London was then a great city, of course, as it always has been, but it was also cosy and modest about itself. Although ‘Swinging London’ was discovered in the Sixties, the city retained an old-fashioned air in which Harrods, later sold to Mohammed al-Fayed and more recently by him to the Qataris, was a haven in which old ladies with wicker shopping trolleys could take a rest in the great hall of the long defunct Harrods bank. Glamour was something one associated with foreign cities like Paris or New York. London was a city of exciting secrets but one that on the surface appeared rather slow and drab. It was a place where the old could feel quite relaxed and neighbourly. I doubt if that is any longer the case.

Since few normal people can afford to live there any more, at least not anywhere near the centre, the huge influx of foreigners is somewhat surprising. I don’t refer to the Russian oligarchs or Middle Eastern billionaires who may be fleeing complications at home or, more often, looking in the London property market for a safe and profitable haven for their ill-gotten gains. Nor do I mean the Poles or other East Europeans who come there to find work as builders and domestic servants to meet their needs. But I’m thinking about the well-educated young graduates from western Europe who are pouring in, in search of employment. Where will they be able to afford to live, and what jobs do they expect to find?

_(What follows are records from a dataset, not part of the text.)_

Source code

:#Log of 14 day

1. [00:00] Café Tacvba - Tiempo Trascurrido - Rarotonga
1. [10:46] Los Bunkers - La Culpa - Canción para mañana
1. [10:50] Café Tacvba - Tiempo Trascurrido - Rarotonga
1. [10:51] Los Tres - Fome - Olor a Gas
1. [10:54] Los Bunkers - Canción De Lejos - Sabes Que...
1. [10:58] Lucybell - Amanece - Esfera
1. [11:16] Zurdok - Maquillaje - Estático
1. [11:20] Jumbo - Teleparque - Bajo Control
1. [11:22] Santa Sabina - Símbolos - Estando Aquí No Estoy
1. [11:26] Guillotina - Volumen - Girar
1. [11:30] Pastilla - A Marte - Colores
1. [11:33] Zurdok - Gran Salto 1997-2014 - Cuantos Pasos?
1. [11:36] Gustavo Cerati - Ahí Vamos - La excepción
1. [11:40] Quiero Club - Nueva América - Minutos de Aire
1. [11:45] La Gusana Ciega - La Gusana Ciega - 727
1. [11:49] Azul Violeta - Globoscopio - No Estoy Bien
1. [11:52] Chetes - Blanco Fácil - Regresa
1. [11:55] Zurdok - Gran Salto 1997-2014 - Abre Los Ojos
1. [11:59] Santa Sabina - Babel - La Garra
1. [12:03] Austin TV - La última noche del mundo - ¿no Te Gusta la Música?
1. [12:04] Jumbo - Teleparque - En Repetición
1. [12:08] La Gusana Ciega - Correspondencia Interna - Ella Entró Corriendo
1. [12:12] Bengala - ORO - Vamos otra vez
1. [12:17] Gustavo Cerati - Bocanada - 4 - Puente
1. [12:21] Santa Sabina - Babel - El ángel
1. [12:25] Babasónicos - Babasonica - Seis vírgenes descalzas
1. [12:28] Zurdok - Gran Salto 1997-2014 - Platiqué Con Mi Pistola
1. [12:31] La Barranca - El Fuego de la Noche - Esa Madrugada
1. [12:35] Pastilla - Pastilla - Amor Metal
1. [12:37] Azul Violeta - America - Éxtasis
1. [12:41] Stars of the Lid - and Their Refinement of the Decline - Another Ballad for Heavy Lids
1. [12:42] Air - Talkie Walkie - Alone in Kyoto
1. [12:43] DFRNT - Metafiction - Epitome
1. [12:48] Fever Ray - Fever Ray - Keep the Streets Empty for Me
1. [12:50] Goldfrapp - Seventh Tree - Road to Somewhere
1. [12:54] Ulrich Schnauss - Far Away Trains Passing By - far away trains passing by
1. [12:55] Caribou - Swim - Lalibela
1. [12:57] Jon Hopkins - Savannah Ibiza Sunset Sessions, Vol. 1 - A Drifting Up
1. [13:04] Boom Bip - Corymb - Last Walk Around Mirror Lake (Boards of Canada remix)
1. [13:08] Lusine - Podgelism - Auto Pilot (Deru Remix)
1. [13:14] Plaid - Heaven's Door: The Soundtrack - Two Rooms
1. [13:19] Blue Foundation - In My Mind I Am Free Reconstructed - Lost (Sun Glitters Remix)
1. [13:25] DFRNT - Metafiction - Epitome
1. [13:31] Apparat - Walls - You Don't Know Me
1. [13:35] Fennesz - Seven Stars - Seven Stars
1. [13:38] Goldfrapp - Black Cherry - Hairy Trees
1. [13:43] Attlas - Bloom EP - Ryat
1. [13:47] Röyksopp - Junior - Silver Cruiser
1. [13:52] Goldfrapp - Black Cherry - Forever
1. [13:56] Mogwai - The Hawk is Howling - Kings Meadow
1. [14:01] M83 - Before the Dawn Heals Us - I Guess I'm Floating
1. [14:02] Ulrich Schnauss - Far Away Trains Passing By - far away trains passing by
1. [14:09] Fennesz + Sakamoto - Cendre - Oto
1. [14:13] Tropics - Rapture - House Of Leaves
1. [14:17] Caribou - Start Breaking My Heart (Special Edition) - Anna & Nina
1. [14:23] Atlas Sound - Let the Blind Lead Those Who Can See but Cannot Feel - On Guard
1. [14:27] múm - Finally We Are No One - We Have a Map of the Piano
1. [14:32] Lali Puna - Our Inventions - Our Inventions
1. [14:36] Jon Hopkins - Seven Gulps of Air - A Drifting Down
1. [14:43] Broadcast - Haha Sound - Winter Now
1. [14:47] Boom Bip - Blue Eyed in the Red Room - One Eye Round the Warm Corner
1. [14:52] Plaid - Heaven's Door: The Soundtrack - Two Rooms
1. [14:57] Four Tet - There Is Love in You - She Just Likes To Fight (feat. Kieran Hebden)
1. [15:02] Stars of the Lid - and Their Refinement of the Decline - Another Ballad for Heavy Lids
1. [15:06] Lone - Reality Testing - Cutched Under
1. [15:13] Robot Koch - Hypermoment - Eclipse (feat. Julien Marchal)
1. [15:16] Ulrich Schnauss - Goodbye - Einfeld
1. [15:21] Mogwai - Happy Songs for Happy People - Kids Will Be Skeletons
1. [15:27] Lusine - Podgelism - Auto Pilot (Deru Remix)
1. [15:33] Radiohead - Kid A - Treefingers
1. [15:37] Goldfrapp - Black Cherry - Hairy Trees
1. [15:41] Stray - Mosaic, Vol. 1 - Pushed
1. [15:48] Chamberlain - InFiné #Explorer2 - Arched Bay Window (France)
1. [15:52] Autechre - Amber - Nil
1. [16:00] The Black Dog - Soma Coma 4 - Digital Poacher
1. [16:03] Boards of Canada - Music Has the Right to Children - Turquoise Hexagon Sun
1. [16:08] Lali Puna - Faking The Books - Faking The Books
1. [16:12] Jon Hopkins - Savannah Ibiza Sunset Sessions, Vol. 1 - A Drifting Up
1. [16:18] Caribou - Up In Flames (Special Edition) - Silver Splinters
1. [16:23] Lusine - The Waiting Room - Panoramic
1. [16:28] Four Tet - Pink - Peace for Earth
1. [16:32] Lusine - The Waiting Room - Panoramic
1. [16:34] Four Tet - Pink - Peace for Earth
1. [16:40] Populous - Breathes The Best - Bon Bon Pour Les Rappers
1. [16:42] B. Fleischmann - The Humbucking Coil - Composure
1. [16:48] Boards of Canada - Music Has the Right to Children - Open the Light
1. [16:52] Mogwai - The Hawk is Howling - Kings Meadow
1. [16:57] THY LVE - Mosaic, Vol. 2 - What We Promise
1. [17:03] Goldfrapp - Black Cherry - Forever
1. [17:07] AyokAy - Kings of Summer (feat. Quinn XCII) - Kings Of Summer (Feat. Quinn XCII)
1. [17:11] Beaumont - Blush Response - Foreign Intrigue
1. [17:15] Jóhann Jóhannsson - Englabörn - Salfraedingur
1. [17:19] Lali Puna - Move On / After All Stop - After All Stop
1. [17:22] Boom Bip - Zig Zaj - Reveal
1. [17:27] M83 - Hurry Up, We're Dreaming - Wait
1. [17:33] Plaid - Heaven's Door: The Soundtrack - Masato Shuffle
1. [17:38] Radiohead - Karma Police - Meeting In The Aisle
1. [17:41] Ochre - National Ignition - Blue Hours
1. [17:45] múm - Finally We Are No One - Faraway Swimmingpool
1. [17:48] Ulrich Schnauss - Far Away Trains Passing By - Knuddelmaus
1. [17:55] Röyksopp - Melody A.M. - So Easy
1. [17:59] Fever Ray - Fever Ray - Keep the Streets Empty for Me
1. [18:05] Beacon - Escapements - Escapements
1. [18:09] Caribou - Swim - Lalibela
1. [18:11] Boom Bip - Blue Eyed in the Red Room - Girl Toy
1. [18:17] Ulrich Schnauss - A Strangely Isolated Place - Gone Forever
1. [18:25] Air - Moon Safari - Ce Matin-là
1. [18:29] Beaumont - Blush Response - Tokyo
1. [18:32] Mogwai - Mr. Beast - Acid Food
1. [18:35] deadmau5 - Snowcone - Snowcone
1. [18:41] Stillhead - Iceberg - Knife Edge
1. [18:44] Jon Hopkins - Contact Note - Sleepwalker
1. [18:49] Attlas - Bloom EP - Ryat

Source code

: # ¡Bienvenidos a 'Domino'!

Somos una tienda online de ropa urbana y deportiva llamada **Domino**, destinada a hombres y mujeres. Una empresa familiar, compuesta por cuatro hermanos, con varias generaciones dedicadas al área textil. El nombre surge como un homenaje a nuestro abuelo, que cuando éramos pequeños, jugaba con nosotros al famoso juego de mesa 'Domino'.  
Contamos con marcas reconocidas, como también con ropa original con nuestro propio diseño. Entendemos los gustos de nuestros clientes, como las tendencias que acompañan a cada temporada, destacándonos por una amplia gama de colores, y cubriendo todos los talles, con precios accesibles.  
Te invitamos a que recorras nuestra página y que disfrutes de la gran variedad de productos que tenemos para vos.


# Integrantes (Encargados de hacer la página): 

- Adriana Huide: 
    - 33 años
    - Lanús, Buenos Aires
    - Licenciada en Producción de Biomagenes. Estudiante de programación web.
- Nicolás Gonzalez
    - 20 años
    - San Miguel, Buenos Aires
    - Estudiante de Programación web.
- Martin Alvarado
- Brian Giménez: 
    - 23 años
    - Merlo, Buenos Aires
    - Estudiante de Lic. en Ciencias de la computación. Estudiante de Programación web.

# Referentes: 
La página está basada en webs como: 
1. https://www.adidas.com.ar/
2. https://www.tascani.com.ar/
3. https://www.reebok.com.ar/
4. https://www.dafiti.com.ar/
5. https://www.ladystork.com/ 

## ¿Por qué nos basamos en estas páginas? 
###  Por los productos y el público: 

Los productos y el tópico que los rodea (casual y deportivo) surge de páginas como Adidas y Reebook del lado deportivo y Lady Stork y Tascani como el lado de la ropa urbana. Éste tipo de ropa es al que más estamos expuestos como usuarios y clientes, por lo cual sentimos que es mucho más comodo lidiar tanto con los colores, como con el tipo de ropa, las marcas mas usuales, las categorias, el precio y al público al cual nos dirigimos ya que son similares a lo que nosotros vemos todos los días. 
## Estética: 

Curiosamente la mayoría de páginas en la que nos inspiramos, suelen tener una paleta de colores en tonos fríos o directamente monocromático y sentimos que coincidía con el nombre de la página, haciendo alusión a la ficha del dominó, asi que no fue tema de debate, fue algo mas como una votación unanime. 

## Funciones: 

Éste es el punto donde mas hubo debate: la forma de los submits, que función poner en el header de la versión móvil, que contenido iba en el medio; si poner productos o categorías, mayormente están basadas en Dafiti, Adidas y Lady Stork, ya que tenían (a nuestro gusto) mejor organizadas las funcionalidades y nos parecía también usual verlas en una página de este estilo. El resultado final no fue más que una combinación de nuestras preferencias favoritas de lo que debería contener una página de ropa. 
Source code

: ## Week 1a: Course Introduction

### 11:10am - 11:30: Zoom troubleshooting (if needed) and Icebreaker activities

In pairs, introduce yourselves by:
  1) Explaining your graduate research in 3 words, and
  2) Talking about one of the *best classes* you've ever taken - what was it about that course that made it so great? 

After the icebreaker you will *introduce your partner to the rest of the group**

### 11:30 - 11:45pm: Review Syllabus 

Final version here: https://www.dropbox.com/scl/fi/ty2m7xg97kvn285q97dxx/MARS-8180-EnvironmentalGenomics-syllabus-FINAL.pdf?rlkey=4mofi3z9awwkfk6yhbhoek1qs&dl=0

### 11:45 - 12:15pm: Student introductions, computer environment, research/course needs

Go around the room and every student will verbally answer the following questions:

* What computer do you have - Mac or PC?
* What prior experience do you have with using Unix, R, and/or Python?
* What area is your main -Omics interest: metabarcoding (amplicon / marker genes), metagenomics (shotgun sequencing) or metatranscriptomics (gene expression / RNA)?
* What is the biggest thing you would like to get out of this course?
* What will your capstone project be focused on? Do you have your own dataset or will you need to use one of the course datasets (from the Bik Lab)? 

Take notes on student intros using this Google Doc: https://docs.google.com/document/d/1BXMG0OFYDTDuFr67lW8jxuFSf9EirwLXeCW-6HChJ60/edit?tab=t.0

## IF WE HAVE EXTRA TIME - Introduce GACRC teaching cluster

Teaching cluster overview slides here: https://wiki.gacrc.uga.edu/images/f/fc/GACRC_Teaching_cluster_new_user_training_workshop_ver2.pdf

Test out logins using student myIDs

When I was last in Italy, a few weeks ago, I picked up a copy of the newspaper La Repubblica, to find an article headlined ‘London: Promised Land for Young Italians in Search of Work’. ‘Forget the Perfidious Albion,’ it said. ‘Forget the clichés about the coldness of its inhabitants, the wetness of the climate, or the excessive cost of living. The reality is different: Great Britain, and London in particular, are the new Eldorado for young Italians looking for a job.’ The facts supporting this statement were remarkable. During 2013, it said, the number of Italians under 40 years old who had emigrated to Britain had risen by 81 per cent from the previous year; and that of all Italians, whatever their age, had increased by 71 per cent. Until the end of 2012, Germany had comfortably topped the list of foreign countries to which Italians went, ‘but now even the German super-economy must bow to England, which has now arrived in top position, whereas in 2012 it was only the third most favoured destination’.

The British economy is on the up, but still not a patch on Germany’s, yet this is where Italians yearn to come. There must be more to it than job opportunities. Italians have good reasons to dislike the Germans. They also don’t much like the French, against whom we supported them in the 19th-century movement for Italian unity and independence. They have also, laughable though it may now seem, traditionally looked to us as an example of what a good, liberal, uncorrupt democracy should be. And also the attraction of Britain may owe something to Ukip for promoting the idea of this country as a nation seeking to free itself from the stifling bureaucracy of Brussels. But I expect it’s mainly the idea of London as the greatest, most thrilling city of Europe. Boris Johnson has controversially boasted of London being the sixth biggest French city on earth. But there are already probably more Italians there than Frenchmen. And what nobody seems to point out, there are actually many more Germans than either.